4. Un astrophysicien romancier ou un romancier astrophysicien ?  

Afin que cette rentrée virtuelle prenne l’air d’une rentrée réelle, il fallait bien revenir de la librairie avec quelques bouquins, histoire de m’assigner un programme de lecture automnal. Pourquoi ne pas aborder différemment les choses ? Il me vient parfois d’étranges idées; je n’hésite pas à m’y laisser aller, même si ce n’est qu’à partir d’une impression fugace, sinon une émotion. Voilà ici l’avantage d’être un chercheur sans papiers : improviser librement sa démarche..

OriginesMon choix est très subjectif : trois éditions de poche des écrits de Trinh Xuan Thuan étaient disponibles dans une librairie près de chez moi. Je les prends, les palpe, les considère. Et puis, non – c’est toujours mon premier réflexe, partant généralement bredouille devant un tel achat impulsif et insensé. Seconde visite, troisième visite, je cède : il me faut bien quelques bouquins pour la rentrée… Un intervalle de quinze ans sépare le dernier volume du premier, publié en 1988. Même en tenant compte que certaines observations risquent d’être périmées, à la lumière de nouveaux faits observés depuis par la communauté scientifique, c’est surtout l’enfilade des sous-titres qui me charme et m’inspire, plus que les titres d’ailleurs.

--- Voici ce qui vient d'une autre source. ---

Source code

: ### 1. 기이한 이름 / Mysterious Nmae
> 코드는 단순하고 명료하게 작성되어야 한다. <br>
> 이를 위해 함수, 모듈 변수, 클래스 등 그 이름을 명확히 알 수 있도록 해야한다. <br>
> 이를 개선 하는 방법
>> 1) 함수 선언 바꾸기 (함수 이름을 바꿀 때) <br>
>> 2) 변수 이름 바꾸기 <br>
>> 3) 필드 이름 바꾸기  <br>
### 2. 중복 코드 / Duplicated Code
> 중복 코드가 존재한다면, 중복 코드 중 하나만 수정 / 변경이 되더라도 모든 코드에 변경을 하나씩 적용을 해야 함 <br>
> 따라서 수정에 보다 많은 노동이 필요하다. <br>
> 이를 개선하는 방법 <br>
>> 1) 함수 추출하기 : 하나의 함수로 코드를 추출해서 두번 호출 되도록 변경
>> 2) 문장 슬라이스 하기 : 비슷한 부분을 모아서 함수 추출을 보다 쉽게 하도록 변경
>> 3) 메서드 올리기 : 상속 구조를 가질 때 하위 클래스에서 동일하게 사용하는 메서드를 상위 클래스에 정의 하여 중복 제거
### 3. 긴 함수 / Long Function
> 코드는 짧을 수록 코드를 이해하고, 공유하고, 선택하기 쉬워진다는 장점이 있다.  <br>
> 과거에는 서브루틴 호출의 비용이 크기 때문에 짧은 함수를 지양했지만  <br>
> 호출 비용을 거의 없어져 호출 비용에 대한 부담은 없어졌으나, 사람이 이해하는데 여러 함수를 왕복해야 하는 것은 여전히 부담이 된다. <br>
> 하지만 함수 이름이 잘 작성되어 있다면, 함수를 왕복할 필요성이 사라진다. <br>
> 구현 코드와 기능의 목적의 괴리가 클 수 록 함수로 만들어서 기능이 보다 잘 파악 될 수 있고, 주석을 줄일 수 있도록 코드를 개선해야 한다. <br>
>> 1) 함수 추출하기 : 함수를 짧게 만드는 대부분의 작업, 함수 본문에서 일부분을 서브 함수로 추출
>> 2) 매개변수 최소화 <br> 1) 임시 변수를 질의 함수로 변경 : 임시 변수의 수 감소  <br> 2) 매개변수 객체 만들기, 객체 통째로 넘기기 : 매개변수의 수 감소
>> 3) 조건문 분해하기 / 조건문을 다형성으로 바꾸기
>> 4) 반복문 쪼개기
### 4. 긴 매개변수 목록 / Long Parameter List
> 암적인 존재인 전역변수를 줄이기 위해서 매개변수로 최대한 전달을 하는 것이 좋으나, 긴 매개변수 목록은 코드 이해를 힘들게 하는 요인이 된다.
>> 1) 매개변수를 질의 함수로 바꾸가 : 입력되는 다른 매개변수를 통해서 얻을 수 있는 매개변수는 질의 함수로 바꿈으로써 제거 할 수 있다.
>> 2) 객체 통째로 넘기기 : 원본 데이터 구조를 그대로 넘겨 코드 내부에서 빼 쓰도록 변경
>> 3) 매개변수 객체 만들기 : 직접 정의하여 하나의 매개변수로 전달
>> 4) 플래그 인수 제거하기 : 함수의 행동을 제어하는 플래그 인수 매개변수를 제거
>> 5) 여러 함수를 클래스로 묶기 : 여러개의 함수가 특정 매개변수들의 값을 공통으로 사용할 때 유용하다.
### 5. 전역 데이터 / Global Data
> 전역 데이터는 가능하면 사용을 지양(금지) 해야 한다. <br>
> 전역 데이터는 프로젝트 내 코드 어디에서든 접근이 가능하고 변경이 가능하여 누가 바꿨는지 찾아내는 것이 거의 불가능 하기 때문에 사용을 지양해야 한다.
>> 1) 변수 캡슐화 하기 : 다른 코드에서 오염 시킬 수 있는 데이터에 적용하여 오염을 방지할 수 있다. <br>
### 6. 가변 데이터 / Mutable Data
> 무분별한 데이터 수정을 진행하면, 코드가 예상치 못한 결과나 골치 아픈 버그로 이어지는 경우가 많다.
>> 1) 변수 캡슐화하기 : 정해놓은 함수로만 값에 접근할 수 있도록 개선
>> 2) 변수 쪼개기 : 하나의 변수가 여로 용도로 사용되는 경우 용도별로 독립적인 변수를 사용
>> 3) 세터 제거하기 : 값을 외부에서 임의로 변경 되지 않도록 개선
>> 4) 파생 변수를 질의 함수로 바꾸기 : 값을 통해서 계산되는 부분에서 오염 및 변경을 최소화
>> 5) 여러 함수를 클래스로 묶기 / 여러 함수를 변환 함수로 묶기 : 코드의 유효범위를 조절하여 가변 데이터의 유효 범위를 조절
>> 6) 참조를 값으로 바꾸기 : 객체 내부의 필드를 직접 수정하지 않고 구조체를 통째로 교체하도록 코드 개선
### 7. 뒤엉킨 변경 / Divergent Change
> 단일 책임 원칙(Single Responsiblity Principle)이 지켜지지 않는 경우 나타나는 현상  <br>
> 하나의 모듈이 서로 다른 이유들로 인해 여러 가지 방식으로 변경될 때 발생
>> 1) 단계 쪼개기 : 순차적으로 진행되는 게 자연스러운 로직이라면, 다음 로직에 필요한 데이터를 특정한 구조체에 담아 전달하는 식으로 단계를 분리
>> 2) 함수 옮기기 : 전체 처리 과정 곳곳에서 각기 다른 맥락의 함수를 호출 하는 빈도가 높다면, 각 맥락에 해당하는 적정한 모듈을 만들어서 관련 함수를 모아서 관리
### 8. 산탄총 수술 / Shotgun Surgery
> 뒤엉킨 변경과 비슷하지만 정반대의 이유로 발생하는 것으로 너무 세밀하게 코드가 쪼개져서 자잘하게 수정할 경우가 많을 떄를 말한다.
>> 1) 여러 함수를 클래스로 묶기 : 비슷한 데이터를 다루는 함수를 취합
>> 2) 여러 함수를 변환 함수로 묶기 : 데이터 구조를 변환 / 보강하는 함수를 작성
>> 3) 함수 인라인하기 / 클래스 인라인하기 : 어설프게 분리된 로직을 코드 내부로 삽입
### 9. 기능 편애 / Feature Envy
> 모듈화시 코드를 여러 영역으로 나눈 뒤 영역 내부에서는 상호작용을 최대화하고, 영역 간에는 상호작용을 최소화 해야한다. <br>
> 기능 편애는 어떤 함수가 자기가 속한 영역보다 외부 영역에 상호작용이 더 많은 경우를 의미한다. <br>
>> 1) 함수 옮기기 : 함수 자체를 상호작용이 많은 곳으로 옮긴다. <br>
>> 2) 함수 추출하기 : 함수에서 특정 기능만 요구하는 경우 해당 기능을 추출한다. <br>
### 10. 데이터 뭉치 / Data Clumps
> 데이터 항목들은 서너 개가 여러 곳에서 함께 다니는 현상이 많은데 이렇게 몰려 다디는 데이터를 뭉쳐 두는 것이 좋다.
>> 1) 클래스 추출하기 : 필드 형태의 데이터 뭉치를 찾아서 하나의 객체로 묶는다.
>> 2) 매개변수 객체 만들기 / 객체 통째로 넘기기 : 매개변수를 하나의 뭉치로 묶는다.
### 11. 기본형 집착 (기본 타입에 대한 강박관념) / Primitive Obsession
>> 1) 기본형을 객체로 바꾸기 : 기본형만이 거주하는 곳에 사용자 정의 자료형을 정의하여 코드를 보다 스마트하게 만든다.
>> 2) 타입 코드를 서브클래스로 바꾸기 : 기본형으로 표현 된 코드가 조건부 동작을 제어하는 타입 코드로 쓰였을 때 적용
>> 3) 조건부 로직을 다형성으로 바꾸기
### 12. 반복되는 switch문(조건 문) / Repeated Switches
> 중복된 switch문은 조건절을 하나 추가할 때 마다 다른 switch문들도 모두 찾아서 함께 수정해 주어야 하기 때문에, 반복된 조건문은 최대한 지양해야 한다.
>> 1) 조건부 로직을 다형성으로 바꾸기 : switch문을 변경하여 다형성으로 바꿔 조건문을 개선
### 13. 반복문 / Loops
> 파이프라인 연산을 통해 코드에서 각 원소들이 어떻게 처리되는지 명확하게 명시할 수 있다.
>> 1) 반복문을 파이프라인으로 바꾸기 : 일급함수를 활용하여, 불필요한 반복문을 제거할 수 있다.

Ils me plongent dans l’esprit de l’essai de François Foulatier, Le roman cosmogonique. Les sous-titres s’énumèrent ainsi :

  • Et l’homme créa l’univers (La mélodie secrète);
  • La fabrication du réel (Le chaos et l’harmonie);
  • La nostalgie des commencements (Origines).

Chaos harmonieLa cosmologie et l’astrophysique ne sont-elles pas des sciences humaines avant tout, destinées à créer notre univers, cette tentative de fabrication du réel qui exprime notre nostalgie des commencements ? Combien de gens se soucient de celà, cependant ? La question se pose à tous, à un moment de leur existence. Cette curiosité est un peu plus l’apanage des scientifiques – on les laisse répondre à notre place, bien sûr… sans trop nous y investir. Alors, pourquoi ne pas lire en enfilade les ouvrages d’un astrophysicien, comme s’il s’agissait d’une trilogie romanesque, en se mettant dans l’esprit de l’homme de la rue, comme nous évoquions dans le billet précédent. Ces bouquins se vendant pourtant bien, ils sont dans bien des cas abandonnés au bout de quelques chapitres – il m’est arrivé régulièrement dans le passé de faire ainsi, perdant le courage de continuer devant tant de complexité.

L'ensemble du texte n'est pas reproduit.